Exercise aim
The records below must be returned in full and unaltered.

Recorded information
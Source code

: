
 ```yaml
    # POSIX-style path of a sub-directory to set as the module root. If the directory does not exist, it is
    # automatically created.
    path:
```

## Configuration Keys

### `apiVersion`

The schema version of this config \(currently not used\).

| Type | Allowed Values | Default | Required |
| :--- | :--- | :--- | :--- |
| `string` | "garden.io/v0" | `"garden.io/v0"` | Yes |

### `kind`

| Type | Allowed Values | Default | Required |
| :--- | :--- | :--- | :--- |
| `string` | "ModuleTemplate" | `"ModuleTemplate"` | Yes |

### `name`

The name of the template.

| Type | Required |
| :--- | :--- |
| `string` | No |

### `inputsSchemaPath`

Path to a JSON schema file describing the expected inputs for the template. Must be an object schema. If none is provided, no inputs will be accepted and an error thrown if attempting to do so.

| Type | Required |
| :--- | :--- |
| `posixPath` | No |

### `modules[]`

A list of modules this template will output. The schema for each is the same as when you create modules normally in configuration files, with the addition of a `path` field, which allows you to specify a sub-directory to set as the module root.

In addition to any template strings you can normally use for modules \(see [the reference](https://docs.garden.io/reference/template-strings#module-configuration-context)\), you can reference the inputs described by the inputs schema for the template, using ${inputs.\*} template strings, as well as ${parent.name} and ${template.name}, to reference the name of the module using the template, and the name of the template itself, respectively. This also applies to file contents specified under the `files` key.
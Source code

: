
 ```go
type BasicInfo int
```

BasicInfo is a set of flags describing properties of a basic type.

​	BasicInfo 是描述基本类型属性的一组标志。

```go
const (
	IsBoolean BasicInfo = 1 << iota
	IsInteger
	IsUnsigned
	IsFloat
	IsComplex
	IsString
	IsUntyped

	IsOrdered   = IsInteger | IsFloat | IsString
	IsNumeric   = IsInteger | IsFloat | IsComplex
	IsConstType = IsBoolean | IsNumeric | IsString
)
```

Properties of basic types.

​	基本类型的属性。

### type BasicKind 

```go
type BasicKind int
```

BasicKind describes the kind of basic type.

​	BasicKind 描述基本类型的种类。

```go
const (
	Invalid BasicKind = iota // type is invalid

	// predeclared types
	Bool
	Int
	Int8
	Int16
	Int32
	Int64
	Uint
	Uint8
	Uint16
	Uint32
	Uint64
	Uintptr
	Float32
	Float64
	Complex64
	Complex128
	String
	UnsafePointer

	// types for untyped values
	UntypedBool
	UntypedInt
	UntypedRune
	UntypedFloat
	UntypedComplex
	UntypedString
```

Worked solution
Source code

:
 ```yaml
    # POSIX-style path of a sub-directory to set as the module root. If the directory does not exist, it is
    # automatically created.
    path:
```

## Configuration Keys

### `apiVersion`

The schema version of this config \(currently not used\).

| Type | Allowed Values | Default | Required |
| :--- | :--- | :--- | :--- |
| `string` | "garden.io/v0" | `"garden.io/v0"` | Yes |

### `kind`

| Type | Allowed Values | Default | Required |
| :--- | :--- | :--- | :--- |
| `string` | "ModuleTemplate" | `"ModuleTemplate"` | Yes |

### `name`

The name of the template.

| Type | Required |
| :--- | :--- |
| `string` | No |

### `inputsSchemaPath`

Path to a JSON schema file describing the expected inputs for the template. Must be an object schema. If none is provided, no inputs will be accepted and an error thrown if attempting to do so.

| Type | Required |
| :--- | :--- |
| `posixPath` | No |

### `modules[]`

A list of modules this template will output. The schema for each is the same as when you create modules normally in configuration files, with the addition of a `path` field, which allows you to specify a sub-directory to set as the module root.

In addition to any template strings you can normally use for modules \(see [the reference](https://docs.garden.io/reference/template-strings#module-configuration-context)\), you can reference the inputs described by the inputs schema for the template, using ${inputs.\*} template strings, as well as ${parent.name} and ${template.name}, to reference the name of the module using the template, and the name of the template itself, respectively. This also applies to file contents specified under the `files` key.
Source code

:
 ```go
type BasicInfo int
```

BasicInfo is a set of flags describing properties of a basic type.

​	BasicInfo 是描述基本类型属性的一组标志。

```go
const (
	IsBoolean BasicInfo = 1 << iota
	IsInteger
	IsUnsigned
	IsFloat
	IsComplex
	IsString
	IsUntyped

	IsOrdered   = IsInteger | IsFloat | IsString
	IsNumeric   = IsInteger | IsFloat | IsComplex
	IsConstType = IsBoolean | IsNumeric | IsString
)
```

Properties of basic types.

​	基本类型的属性。

### type BasicKind 

```go
type BasicKind int
```

BasicKind describes the kind of basic type.

​	BasicKind 描述基本类型的种类。

```go
const (
	Invalid BasicKind = iota // type is invalid

	// predeclared types
	Bool
	Int
	Int8
	Int16
	Int32
	Int64
	Uint
	Uint8
	Uint16
	Uint32
	Uint64
	Uintptr
	Float32
	Float64
	Complex64
	Complex128
	String
	UnsafePointer

	// types for untyped values
	UntypedBool
	UntypedInt
	UntypedRune
	UntypedFloat
	UntypedComplex
	UntypedString
```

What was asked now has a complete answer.